Vacroux gave a brief overview of the scope of the challenges that Russia's health care system has faced. First, the system is under-funded. Russian public spending on health (as a percentage of GDP) is less than that spent by other middle-income countries such as Turkey, Poland, and Mexico, and a fraction of the amount spent by high-income countries such as the United States. Second, in the area of pharmaceutical regulation, federal and regional governments have struggled to write effective legislation while accounting for Soviet-era rules still in force. The market is both over- and underregulated. Rules overlap and sometimes contradict each other, and enforcement is often ineffective. In the area of disease control, Russia is facing mounting threats from HIV/AIDS and drug-resistant tuberculosis. The incentive structures embedded in the health care system make it difficult to implement and sustain effective programs to combat these diseases.
To understand the current state of affairs, one must understand the Soviet health system and its collapse, according to Vacroux. By the start of WWII, she said, the Soviet government had institutionalized a highly centralized health system. The Ministry of Health created policy, and the role of the republican, regional, and local departments was to implement it without question. This changed radically after 1991 with the onset of federalism, as Russia's 89 regions started taking over responsibilities from Moscow. Vacroux characterized the decentralization process saying it "was chaotic, it was disorganized, and it was undertaken with no prior preparation or training of officials, who then assumed responsibility for Russia's 89 health care systems." The Ministry of Health, which provided neither funding nor leadership, had no control over the process. The full responsibility of implementing market-oriented reforms in the health system fell to regional and local bureaucrats who had no experience with independent management and, more often than not, little desire to see market reforms succeed in health care. While a handful of regions had effective and experienced leaders who were able to devise and implement successful health care reforms, most regions were not so fortunate.
The Ministry of Health reclaimed some control of the national health system in the second half of the 1990s, and health care is one of the areas in which President Vladimir Putin has supported the consolidation of power at the federal level.

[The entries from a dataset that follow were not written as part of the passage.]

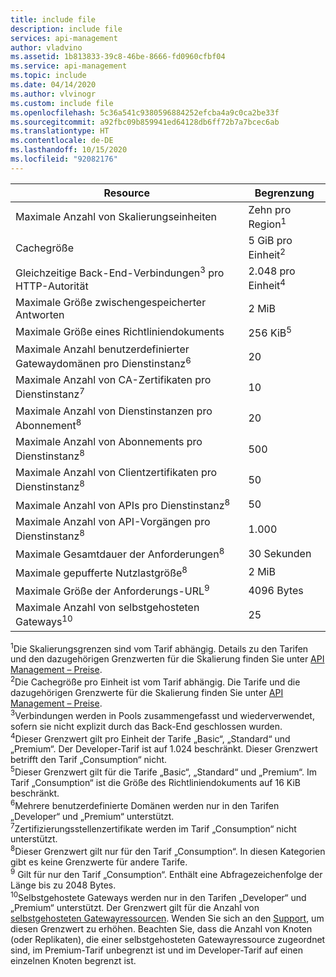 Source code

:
 ```yaml
---
title: include file
description: include file
services: api-management
author: vladvino
ms.assetid: 1b813833-39c8-46be-8666-fd0960cfbf04
ms.service: api-management
ms.topic: include
ms.date: 04/14/2020
ms.author: vlvinogr
ms.custom: include file
ms.openlocfilehash: 5c36a541c9380596884252efcba4a9c0ca2be33f
ms.sourcegitcommit: a92fbc09b859941ed64128db6ff72b7a7bcec6ab
ms.translationtype: HT
ms.contentlocale: de-DE
ms.lasthandoff: 10/15/2020
ms.locfileid: "92082176"
---
```

| Resource | Begrenzung |
| ---------------------------------------------------------------------- | -------------------------- |
| Maximale Anzahl von Skalierungseinheiten | Zehn pro Region<sup>1</sup> |
| Cachegröße | 5 GiB pro Einheit<sup>2</sup> |
| Gleichzeitige Back-End-Verbindungen<sup>3</sup> pro HTTP-Autorität | 2\.048 pro Einheit<sup>4</sup> |
| Maximale Größe zwischengespeicherter Antworten | 2 MiB |
| Maximale Größe eines Richtliniendokuments | 256 KiB<sup>5</sup> |
| Maximale Anzahl benutzerdefinierter Gatewaydomänen pro Dienstinstanz<sup>6</sup> | 20 |
| Maximale Anzahl von CA-Zertifikaten pro Dienstinstanz<sup>7</sup> | 10 |
| Maximale Anzahl von Dienstinstanzen pro Abonnement<sup>8</sup> | 20 |
| Maximale Anzahl von Abonnements pro Dienstinstanz<sup>8</sup> | 500 |
| Maximale Anzahl von Clientzertifikaten pro Dienstinstanz<sup>8</sup> | 50 |
| Maximale Anzahl von APIs pro Dienstinstanz<sup>8</sup> | 50 |
| Maximale Anzahl von API-Vorgängen pro Dienstinstanz<sup>8</sup> | 1\.000 |
| Maximale Gesamtdauer der Anforderungen<sup>8</sup> | 30 Sekunden |
| Maximale gepufferte Nutzlastgröße<sup>8</sup> | 2 MiB |
| Maximale Größe der Anforderungs-URL<sup>9</sup> | 4096 Bytes |
| Maximale Anzahl von selbstgehosteten Gateways<sup>10</sup> | 25 |

<sup>1</sup>Die Skalierungsgrenzen sind vom Tarif abhängig. Details zu den Tarifen und den dazugehörigen Grenzwerten für die Skalierung finden Sie unter [API Management – Preise](https://azure.microsoft.com/pricing/details/api-management/).<br/>
<sup>2</sup>Die Cachegröße pro Einheit ist vom Tarif abhängig. Die Tarife und die dazugehörigen Grenzwerte für die Skalierung finden Sie unter [API Management – Preise](https://azure.microsoft.com/pricing/details/api-management/).<br/>
<sup>3</sup>Verbindungen werden in Pools zusammengefasst und wiederverwendet, sofern sie nicht explizit durch das Back-End geschlossen wurden.<br/>
<sup>4</sup>Dieser Grenzwert gilt pro Einheit der Tarife „Basic“, „Standard“ und „Premium“. Der Developer-Tarif ist auf 1.024 beschränkt. Dieser Grenzwert betrifft den Tarif „Consumption“ nicht.<br/>
<sup>5</sup>Dieser Grenzwert gilt für die Tarife „Basic“, „Standard“ und „Premium“. Im Tarif „Consumption“ ist die Größe des Richtliniendokuments auf 16 KiB beschränkt.<br/>
<sup>6</sup>Mehrere benutzerdefinierte Domänen werden nur in den Tarifen „Developer“ und „Premium“ unterstützt.<br/>
<sup>7</sup>Zertifizierungsstellenzertifikate werden im Tarif „Consumption“ nicht unterstützt.<br/>
<sup>8</sup>Dieser Grenzwert gilt nur für den Tarif „Consumption“. In diesen Kategorien gibt es keine Grenzwerte für andere Tarife.<br/>
<sup>9</sup> Gilt für nur den Tarif „Consumption“. Enthält eine Abfragezeichenfolge der Länge bis zu 2048 Bytes.<br/>
<sup>10</sup>Selbstgehostete Gateways werden nur in den Tarifen „Developer“ und „Premium“ unterstützt. Der Grenzwert gilt für die Anzahl von [selbstgehosteten Gatewayressourcen](https://docs.microsoft.com/rest/api/apimanagement/2019-12-01/gateway). Wenden Sie sich an den [Support](https://azure.microsoft.com/support/options/), um diesen Grenzwert zu erhöhen. Beachten Sie, dass die Anzahl von Knoten (oder Replikaten), die einer selbstgehosteten Gatewayressource zugeordnet sind, im Premium-Tarif unbegrenzt ist und im Developer-Tarif auf einen einzelnen Knoten begrenzt ist.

However, Vacroux argued that recentralization today is unlikely to fix the problems caused by past uncontrolled decentralization. Russia's health sector has not been provided with the necessary leadership and funding at the national level, and it is unlikely that Ministry-led policies will be an improvement over many regional policies. In addition, she said, centralization at the federal and regional levels is creating new problems of its own by decreasing competition and transparency, and increasing corruption.
Vacroux said one of the reasons she chose to look at the Russian policy-making process rather than at health statistics themselves is the difficulty inherent in studies of public health systems. "You can't look at policy outcomes per se, like life expectancy, or incidence of diseases, or infant mortality, and be sure that you're looking at a result that tells you something about the health care system itself," she said. Because there are so many factors that can affect health statistics, the health care system cannot be studied in a vacuum.
Vacroux said that her conclusions about the health sector have relevance for other policy areas. The problems of the health sector, she argued, demonstrate three important things about the Russian state: first, the continuing importance of the Soviet legacy to understanding the Russian state bureaucracy and current policy issues; second, the difficulty of designing effective policies and of implementing them; and, third, the risk that recentralization alone will not solve the serious domestic problems confronting Russia today. "As it is currently envisioned, at least in health care, recentralization cannot correct for the problems created by decentralization and, indeed, it runs the risk of creating serious new ones instead," she stated.